Records supplied:
----
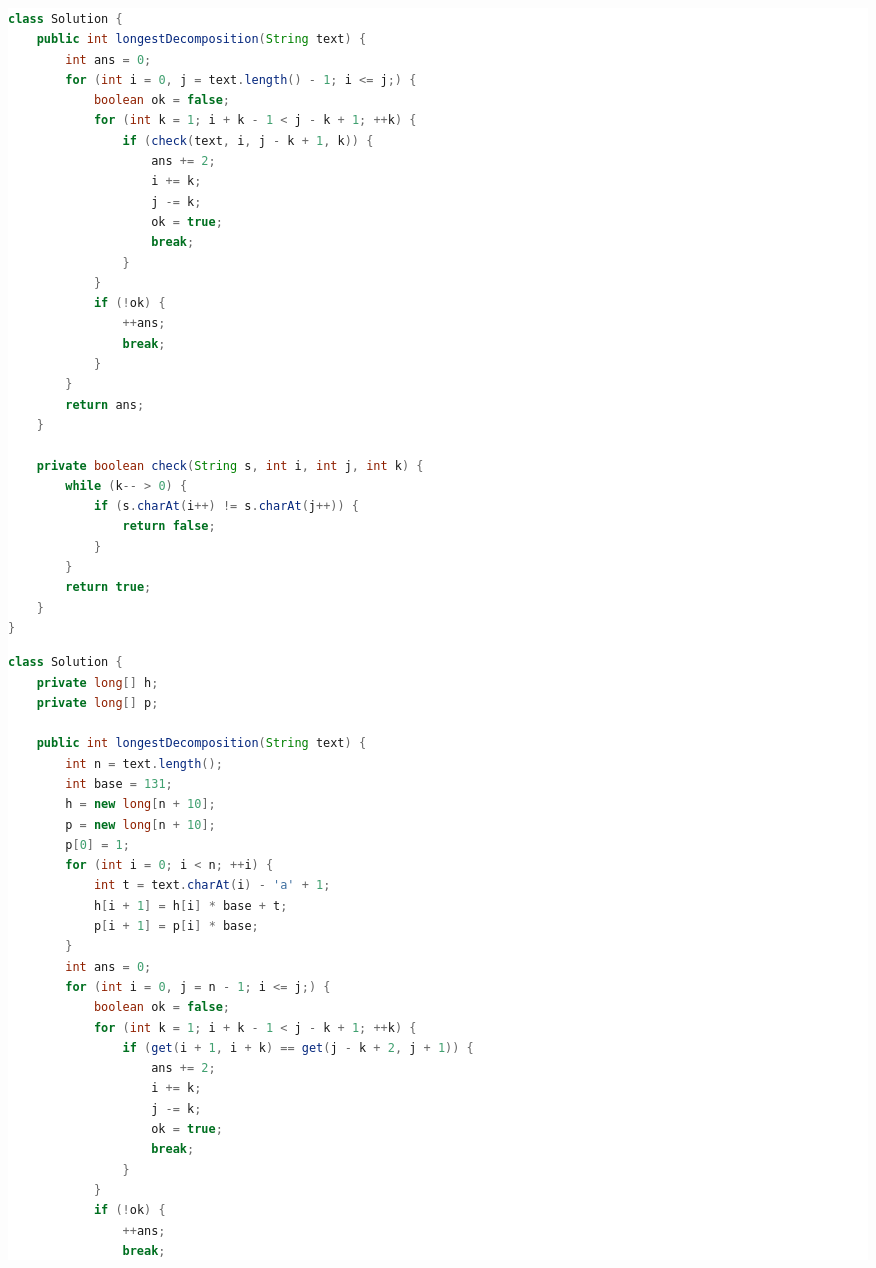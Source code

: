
 ```java
class Solution {
    public int longestDecomposition(String text) {
        int ans = 0;
        for (int i = 0, j = text.length() - 1; i <= j;) {
            boolean ok = false;
            for (int k = 1; i + k - 1 < j - k + 1; ++k) {
                if (check(text, i, j - k + 1, k)) {
                    ans += 2;
                    i += k;
                    j -= k;
                    ok = true;
                    break;
                }
            }
            if (!ok) {
                ++ans;
                break;
            }
        }
        return ans;
    }

    private boolean check(String s, int i, int j, int k) {
        while (k-- > 0) {
            if (s.charAt(i++) != s.charAt(j++)) {
                return false;
            }
        }
        return true;
    }
}
```

```java
class Solution {
    private long[] h;
    private long[] p;

    public int longestDecomposition(String text) {
        int n = text.length();
        int base = 131;
        h = new long[n + 10];
        p = new long[n + 10];
        p[0] = 1;
        for (int i = 0; i < n; ++i) {
            int t = text.charAt(i) - 'a' + 1;
            h[i + 1] = h[i] * base + t;
            p[i + 1] = p[i] * base;
        }
        int ans = 0;
        for (int i = 0, j = n - 1; i <= j;) {
            boolean ok = false;
            for (int k = 1; i + k - 1 < j - k + 1; ++k) {
                if (get(i + 1, i + k) == get(j - k + 2, j + 1)) {
                    ans += 2;
                    i += k;
                    j -= k;
                    ok = true;
                    break;
                }
            }
            if (!ok) {
                ++ans;
                break;
```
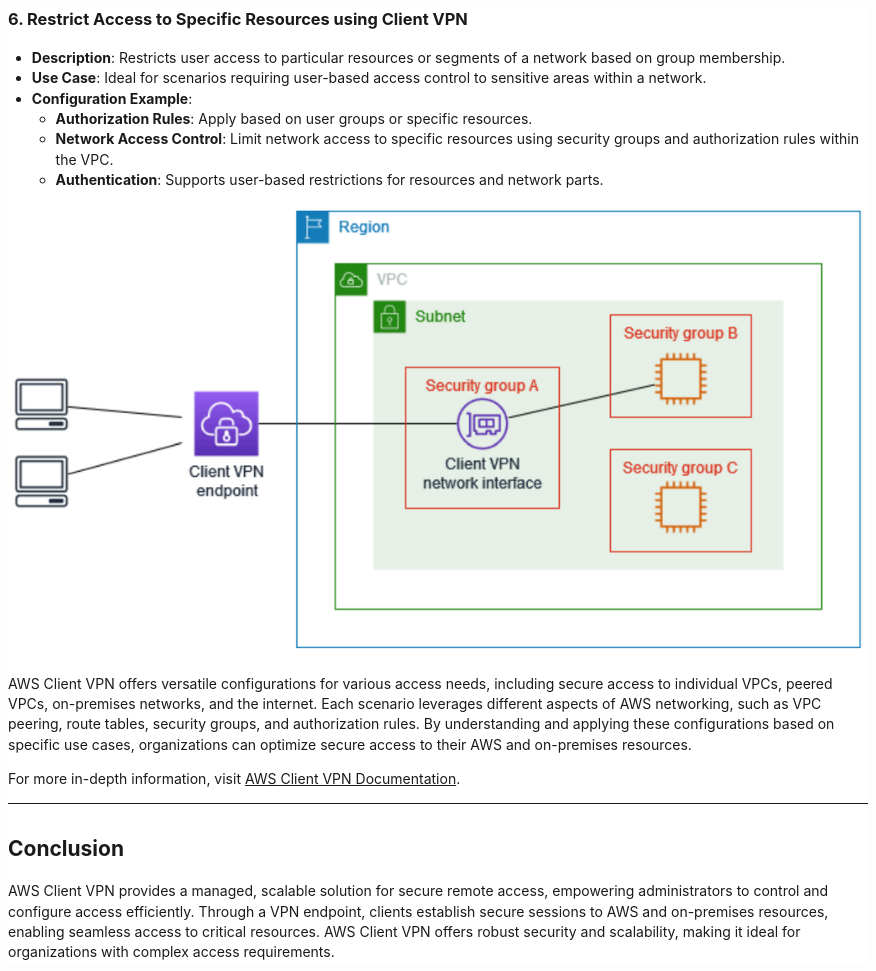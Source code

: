 ### 6. Restrict Access to Specific Resources using Client VPN
   - **Description**: Restricts user access to particular resources or segments of a network based on group membership.
   - **Use Case**: Ideal for scenarios requiring user-based access control to sensitive areas within a network.
   - **Configuration Example**:
      - **Authorization Rules**: Apply based on user groups or specific resources.
      - **Network Access Control**: Limit network access to specific resources using security groups and authorization rules within the VPC.
      - **Authentication**: Supports user-based restrictions for resources and network parts.

[![Architecture Diagram](file/pic6.png)](file/pic6.png)



AWS Client VPN offers versatile configurations for various access needs, including secure access to individual VPCs, peered VPCs, on-premises networks, and the internet. Each scenario leverages different aspects of AWS networking, such as VPC peering, route tables, security groups, and authorization rules. By understanding and applying these configurations based on specific use cases, organizations can optimize secure access to their AWS and on-premises resources.

For more in-depth information, visit [AWS Client VPN Documentation](https://docs.aws.amazon.com/vpn/latest/clientvpn-admin/what-is.html).

---

## **Conclusion**

AWS Client VPN provides a managed, scalable solution for secure remote access, empowering administrators to control and configure access efficiently. Through a VPN endpoint, clients establish secure sessions to AWS and on-premises resources, enabling seamless access to critical resources. AWS Client VPN offers robust security and scalability, making it ideal for organizations with complex access requirements.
----
Exercise details:
Gather each line in these records that contains the string "within".

Expected output:
   - **Use Case**: Ideal for scenarios requiring user-based access control to sensitive areas within a network.
      - **Network Access Control**: Limit network access to specific resources using security groups and authorization rules within the VPC.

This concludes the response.